Problem description: Among the records, which lines include "sender"? List them.

[Source texts of formatted documents]
#####

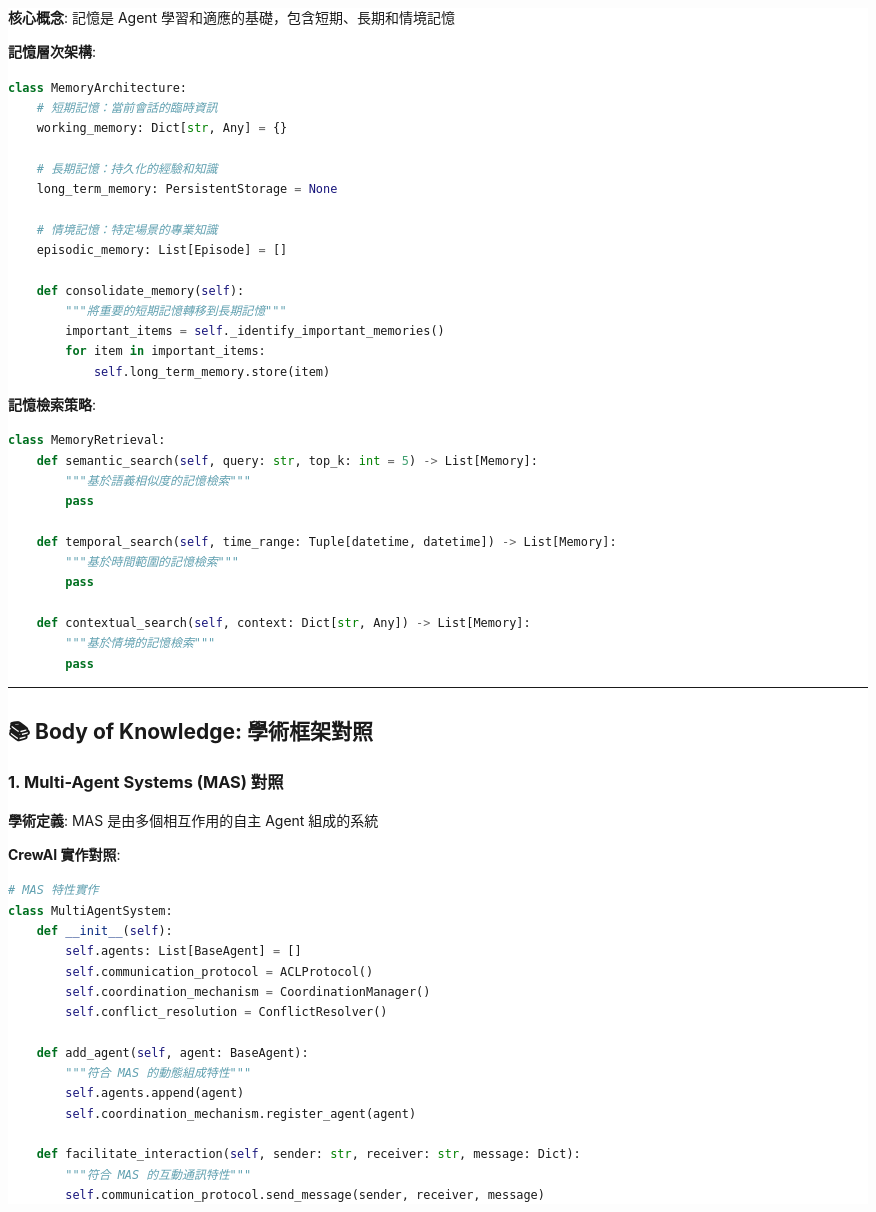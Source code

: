 **核心概念**: 記憶是 Agent 學習和適應的基礎，包含短期、長期和情境記憶

**記憶層次架構**:
```python
class MemoryArchitecture:
    # 短期記憶：當前會話的臨時資訊
    working_memory: Dict[str, Any] = {}
    
    # 長期記憶：持久化的經驗和知識
    long_term_memory: PersistentStorage = None
    
    # 情境記憶：特定場景的專業知識
    episodic_memory: List[Episode] = []
    
    def consolidate_memory(self):
        """將重要的短期記憶轉移到長期記憶"""
        important_items = self._identify_important_memories()
        for item in important_items:
            self.long_term_memory.store(item)
```

**記憶檢索策略**:
```python
class MemoryRetrieval:
    def semantic_search(self, query: str, top_k: int = 5) -> List[Memory]:
        """基於語義相似度的記憶檢索"""
        pass
    
    def temporal_search(self, time_range: Tuple[datetime, datetime]) -> List[Memory]:
        """基於時間範圍的記憶檢索"""
        pass
    
    def contextual_search(self, context: Dict[str, Any]) -> List[Memory]:
        """基於情境的記憶檢索"""
        pass
```

---

## 📚 Body of Knowledge: 學術框架對照

### 1. Multi-Agent Systems (MAS) 對照

**學術定義**: MAS 是由多個相互作用的自主 Agent 組成的系統

**CrewAI 實作對照**:
```python
# MAS 特性實作
class MultiAgentSystem:
    def __init__(self):
        self.agents: List[BaseAgent] = []
        self.communication_protocol = ACLProtocol()
        self.coordination_mechanism = CoordinationManager()
        self.conflict_resolution = ConflictResolver()
    
    def add_agent(self, agent: BaseAgent):
        """符合 MAS 的動態組成特性"""
        self.agents.append(agent)
        self.coordination_mechanism.register_agent(agent)
    
    def facilitate_interaction(self, sender: str, receiver: str, message: Dict):
        """符合 MAS 的互動通訊特性"""
        self.communication_protocol.send_message(sender, receiver, message)
```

#####

Answer to this exercise:
    def facilitate_interaction(self, sender: str, receiver: str, message: Dict):
        self.communication_protocol.send_message(sender, receiver, message)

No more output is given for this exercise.